"Jade honey. You have to wear your shoes when you go outside, okay?"
"Uh huh," Jade mumbles half-heartedly and later sneaks outside...without shoes!
Of course, you're disappointed, even disgusted. You have been through this drill a dozen times, saying the same thing every time. Why, oh why doesn't it sink in?
Could it be that you are speaking AT Jade instead of speaking WITH her?
Look. When you ask, "Do you understand?" but fail to find out WHAT she understands, you are almost certainly setting up a misunderstanding of some kind.
If Jade doesn't do what you think she understood, you will be offended with her, or she with you. In either case, this round of misunderstanding could easily have been avoided with a practice that we call "engagement".
Adults tend to tell a child something, and then ask, "Do you understand?" or "Do you hear me?" or the catchall, "Okay?"
Then we are naive enough to believe that "uh huh" means they have committed themselves to our directive!
Through the years, we have learned that a simple change in the way we request feedback from our children can make a huge difference in the way they follow our instructions.
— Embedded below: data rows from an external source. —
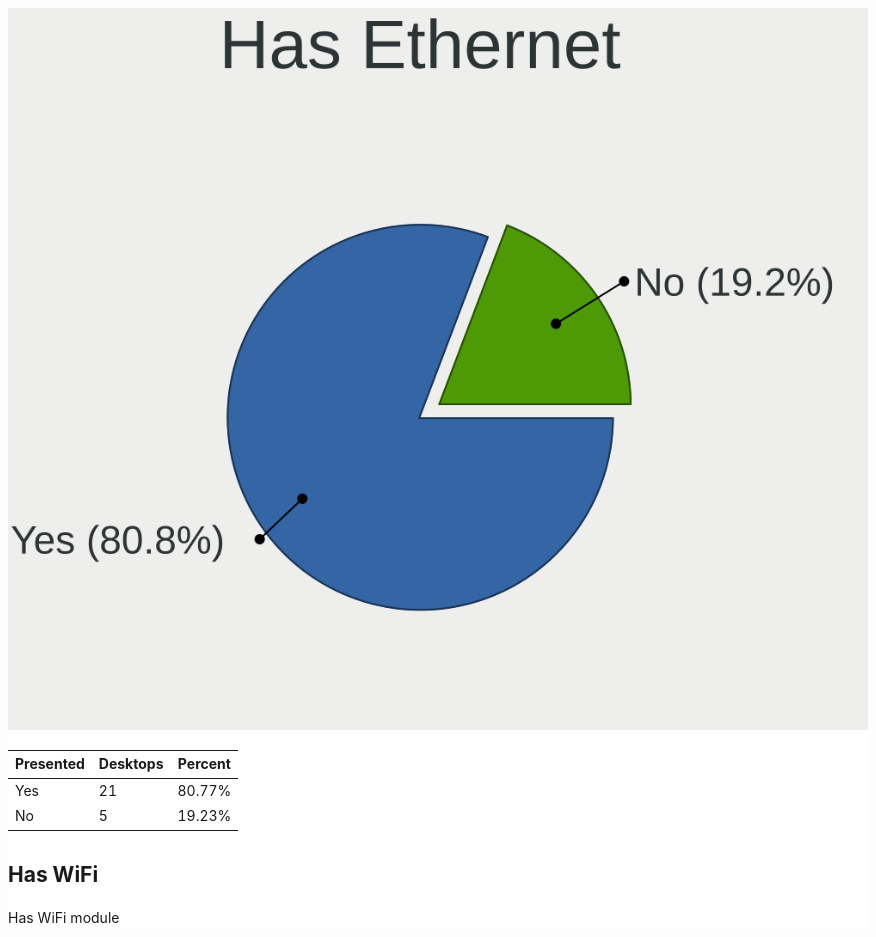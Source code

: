 ![Has Ethernet](./images/pie_chart_bsd/node_has_ethernet.svg)


| Presented | Desktops | Percent |
|-----------|----------|---------|
| Yes       | 21       | 80.77%  |
| No        | 5        | 19.23%  |

Has WiFi
--------

Has WiFi module
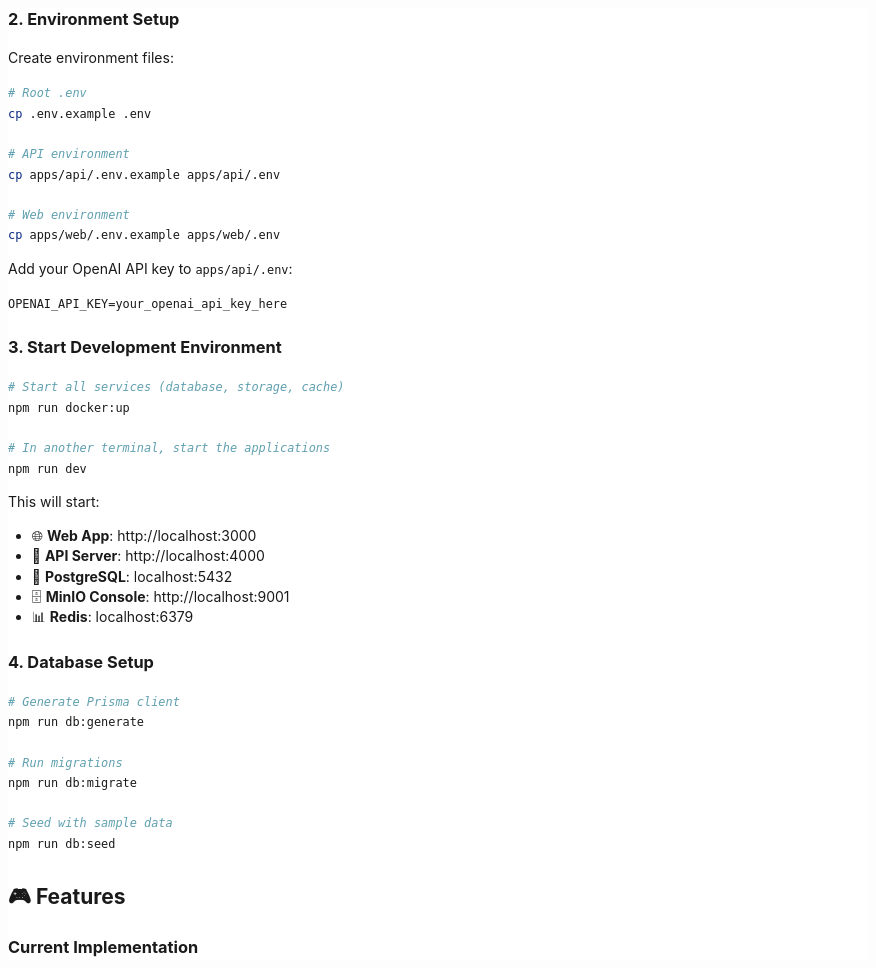 ### 2. Environment Setup

Create environment files:

```bash
# Root .env
cp .env.example .env

# API environment
cp apps/api/.env.example apps/api/.env

# Web environment  
cp apps/web/.env.example apps/web/.env
```

Add your OpenAI API key to `apps/api/.env`:
```
OPENAI_API_KEY=your_openai_api_key_here
```

### 3. Start Development Environment

```bash
# Start all services (database, storage, cache)
npm run docker:up

# In another terminal, start the applications
npm run dev
```

This will start:
- 🌐 **Web App**: http://localhost:3000
- 🔌 **API Server**: http://localhost:4000
- 🐘 **PostgreSQL**: localhost:5432
- 🗄️ **MinIO Console**: http://localhost:9001
- 📊 **Redis**: localhost:6379

### 4. Database Setup

```bash
# Generate Prisma client
npm run db:generate

# Run migrations
npm run db:migrate

# Seed with sample data
npm run db:seed
```

## 🎮 Features

### Current Implementation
- Instead of saying, "Okay?" ask, "What do you understand?" Then, wait for an answer.
- Or ask, "What is it that you are going to do?" And then expect a response.
- Or, when you use "The Think Space", say what you are asking your child to think about, followed by, "What are you going to be thinking about?"
In the end, you may discover things you haven't noticed before. By practicing engagement.
- You will find out how well (or how poorly) you communicate with your child. Chances are, you will end up sharpening your own skills.
- You will discover the listening strengths and limitations of each of your children. (Watch out about giving multiple commands - about one per each two years of age.)
- More importantly, your child will be much more likely to honor your instruction because you have engaged her brain and emotions.
In a nutshell, engagement is about accountability. When children repeat our instructions, they feel accountable to both their own words and to their adult supervisor.
In the end, whether you have a single child to manage or two-dozen munchkins, the same thing holds true. Engagement is a vital link to true communication.